Tom Griffin (London, OK):In the wake of Charles Clarke's attack on Gordon Brown last week, the weekend commentary evinced a widespread view that the Labour party is paralysed, doomed under Gordon Brown, but incapable of getting rid of him.
In the latest edition of Tribune, Labour MP Peter Kilfoyle underlines the difficulties:
The actual constitutional mechanisms covering prime ministerial resignations are unclear. What if Brown is forced out in favour of candidate A; goes to the Palace, but recommends candidate B as his successor? Worse still, what if the ex-Prime Minister believed the only way to pre-empt a messy succession campaign for the party in government was to recommend a dissolution of Parliament to the Queen?

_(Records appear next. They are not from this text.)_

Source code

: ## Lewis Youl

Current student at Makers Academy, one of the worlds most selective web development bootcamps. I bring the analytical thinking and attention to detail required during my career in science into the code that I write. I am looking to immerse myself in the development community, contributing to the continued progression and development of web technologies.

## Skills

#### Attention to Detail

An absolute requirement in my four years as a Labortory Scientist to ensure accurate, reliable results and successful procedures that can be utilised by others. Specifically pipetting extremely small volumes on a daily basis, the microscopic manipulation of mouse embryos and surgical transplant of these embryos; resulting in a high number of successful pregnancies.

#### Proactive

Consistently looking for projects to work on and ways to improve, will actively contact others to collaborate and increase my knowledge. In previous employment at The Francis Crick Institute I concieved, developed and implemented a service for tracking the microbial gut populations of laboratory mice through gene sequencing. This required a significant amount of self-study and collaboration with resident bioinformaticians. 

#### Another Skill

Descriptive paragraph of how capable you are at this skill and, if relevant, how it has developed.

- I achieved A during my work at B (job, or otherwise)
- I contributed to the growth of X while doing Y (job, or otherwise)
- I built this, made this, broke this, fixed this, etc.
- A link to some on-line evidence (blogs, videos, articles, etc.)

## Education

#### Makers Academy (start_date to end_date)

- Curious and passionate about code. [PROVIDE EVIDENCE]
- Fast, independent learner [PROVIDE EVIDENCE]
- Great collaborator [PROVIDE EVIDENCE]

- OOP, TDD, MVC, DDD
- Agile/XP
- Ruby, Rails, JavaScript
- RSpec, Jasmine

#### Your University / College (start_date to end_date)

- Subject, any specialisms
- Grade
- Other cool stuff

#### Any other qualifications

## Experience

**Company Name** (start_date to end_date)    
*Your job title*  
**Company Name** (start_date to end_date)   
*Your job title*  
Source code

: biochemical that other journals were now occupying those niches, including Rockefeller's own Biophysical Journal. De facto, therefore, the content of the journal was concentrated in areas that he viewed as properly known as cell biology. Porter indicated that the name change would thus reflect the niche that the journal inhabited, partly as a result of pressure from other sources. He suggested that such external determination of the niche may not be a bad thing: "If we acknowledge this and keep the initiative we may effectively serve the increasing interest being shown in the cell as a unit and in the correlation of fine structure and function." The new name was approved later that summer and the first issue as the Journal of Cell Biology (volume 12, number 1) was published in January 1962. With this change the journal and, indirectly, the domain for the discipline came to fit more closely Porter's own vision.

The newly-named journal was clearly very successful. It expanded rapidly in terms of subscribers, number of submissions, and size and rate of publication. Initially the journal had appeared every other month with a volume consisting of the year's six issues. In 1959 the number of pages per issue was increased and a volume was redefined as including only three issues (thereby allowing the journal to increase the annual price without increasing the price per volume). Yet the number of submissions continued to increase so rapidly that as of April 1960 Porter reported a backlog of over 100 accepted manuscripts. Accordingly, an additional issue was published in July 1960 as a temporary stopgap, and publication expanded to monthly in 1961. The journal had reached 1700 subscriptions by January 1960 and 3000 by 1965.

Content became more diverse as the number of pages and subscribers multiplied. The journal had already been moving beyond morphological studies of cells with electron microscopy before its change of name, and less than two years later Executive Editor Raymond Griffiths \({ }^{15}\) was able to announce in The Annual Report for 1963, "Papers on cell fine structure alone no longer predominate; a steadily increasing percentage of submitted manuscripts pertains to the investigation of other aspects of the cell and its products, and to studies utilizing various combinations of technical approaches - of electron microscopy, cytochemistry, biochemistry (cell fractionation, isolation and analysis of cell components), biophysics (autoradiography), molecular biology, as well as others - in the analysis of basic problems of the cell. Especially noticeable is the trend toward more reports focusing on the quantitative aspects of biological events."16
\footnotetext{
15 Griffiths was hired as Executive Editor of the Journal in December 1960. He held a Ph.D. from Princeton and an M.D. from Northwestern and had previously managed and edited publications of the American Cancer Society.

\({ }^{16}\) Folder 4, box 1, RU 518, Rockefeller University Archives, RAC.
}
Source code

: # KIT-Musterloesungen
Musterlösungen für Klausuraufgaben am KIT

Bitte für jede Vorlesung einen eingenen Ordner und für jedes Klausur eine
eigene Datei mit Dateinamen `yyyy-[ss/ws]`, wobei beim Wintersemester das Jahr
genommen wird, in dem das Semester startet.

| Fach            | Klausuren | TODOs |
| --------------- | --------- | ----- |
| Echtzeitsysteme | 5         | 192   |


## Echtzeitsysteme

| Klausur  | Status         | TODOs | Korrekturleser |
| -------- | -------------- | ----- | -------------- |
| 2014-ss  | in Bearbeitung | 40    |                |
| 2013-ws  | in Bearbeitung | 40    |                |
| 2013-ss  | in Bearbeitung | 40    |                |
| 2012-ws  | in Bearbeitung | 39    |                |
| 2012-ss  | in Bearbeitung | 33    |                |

These are pertinent questions because, unlike the Tories, Labour does not have a clear and efficient way of removing its leader. Our current system was designed precisely to deter a challenge to an incumbent. On the other hand, it had assumed an election when there was a vacancy. The unelected succession of Gordon Brown to replace Tony Blair ran counter to that assumption and weakens Brown’s position.
It is an interesting question what would happen if Gordon Brown asked for a dissolution under the circumstances Kilfoyle describes. The Queen's own website has this to say:
The Prime Minister of the day may request the Sovereign to grant a dissolution at any time. In normal circumstances, when a single-party government enjoys a majority in the House of Commons, the Sovereign would not refuse, for the government would then resign and the Sovereign would be unable to find an alternative government capable of commanding the confidence of the Commons.
This of course does not quite cover the situation. If Gordon Brown called for a dissolution in the face of a parliamentary groundswell against him, it would not necessarily be clear that there was not another figure capable of commanding the confidence of the Commons. The Queen might choose to emulate George V, who refused Stanley Baldwin a dissolution in January 1924, instead calling on Ramsay MacDonald to form the first Labour Government. Or of course she might not.
Given the vagaries of Britain's unwritten constitution, Kilfoyle's scenario would be a rare opportunity for a decisive display of the personal power of the monarch.